What you will do: Each line below from the one containing "## Environment File" through the one containing "The *bot.py* file" is to be given again exactly, and no line outside that span.

Source material:
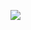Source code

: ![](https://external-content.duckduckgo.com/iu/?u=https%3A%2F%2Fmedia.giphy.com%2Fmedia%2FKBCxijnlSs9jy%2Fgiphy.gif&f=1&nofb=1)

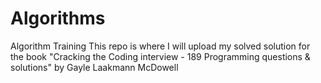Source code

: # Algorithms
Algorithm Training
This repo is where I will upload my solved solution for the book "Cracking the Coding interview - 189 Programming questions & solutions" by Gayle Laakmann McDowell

* * *

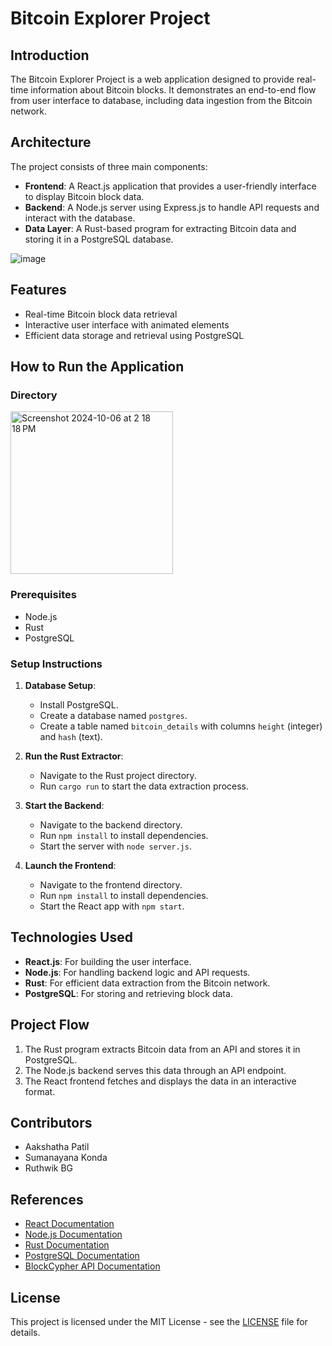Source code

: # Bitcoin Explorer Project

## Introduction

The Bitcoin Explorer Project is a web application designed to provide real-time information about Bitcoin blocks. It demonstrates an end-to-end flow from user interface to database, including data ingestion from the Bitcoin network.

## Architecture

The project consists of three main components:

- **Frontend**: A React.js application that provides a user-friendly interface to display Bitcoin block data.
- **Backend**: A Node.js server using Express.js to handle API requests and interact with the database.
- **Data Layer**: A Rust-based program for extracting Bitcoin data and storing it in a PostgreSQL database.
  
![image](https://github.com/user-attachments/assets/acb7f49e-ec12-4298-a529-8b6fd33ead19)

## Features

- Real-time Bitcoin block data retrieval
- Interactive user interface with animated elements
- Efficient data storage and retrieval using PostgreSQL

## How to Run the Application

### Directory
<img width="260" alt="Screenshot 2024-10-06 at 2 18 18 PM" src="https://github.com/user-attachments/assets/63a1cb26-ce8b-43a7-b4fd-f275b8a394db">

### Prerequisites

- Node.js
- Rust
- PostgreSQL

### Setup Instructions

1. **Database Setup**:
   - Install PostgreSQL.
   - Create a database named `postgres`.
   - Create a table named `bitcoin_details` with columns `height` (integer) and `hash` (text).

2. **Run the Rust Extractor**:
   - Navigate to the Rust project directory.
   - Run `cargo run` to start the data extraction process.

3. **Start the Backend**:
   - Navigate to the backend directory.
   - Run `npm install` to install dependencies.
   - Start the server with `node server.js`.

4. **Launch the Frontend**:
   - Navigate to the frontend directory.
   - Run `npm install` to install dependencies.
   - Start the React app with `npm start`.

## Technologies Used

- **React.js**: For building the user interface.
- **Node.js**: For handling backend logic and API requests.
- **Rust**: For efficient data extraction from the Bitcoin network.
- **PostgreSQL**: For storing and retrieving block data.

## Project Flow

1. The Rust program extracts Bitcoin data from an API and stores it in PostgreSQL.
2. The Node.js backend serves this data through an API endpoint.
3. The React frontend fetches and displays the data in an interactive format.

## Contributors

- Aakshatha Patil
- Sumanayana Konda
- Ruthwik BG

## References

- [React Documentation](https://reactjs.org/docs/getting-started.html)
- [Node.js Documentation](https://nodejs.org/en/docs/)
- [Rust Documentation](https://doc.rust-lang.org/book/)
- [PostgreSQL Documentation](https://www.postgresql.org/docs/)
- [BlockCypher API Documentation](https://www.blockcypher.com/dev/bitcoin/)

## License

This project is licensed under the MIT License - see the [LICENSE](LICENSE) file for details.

==

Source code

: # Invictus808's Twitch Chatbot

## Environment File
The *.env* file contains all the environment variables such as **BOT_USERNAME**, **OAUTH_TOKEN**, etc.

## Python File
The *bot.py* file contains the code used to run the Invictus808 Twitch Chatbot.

Output below:
## Environment File
The *.env* file contains all the environment variables such as **BOT_USERNAME**, **OAUTH_TOKEN**, etc.

## Python File
The *bot.py* file contains the code used to run the Invictus808 Twitch Chatbot.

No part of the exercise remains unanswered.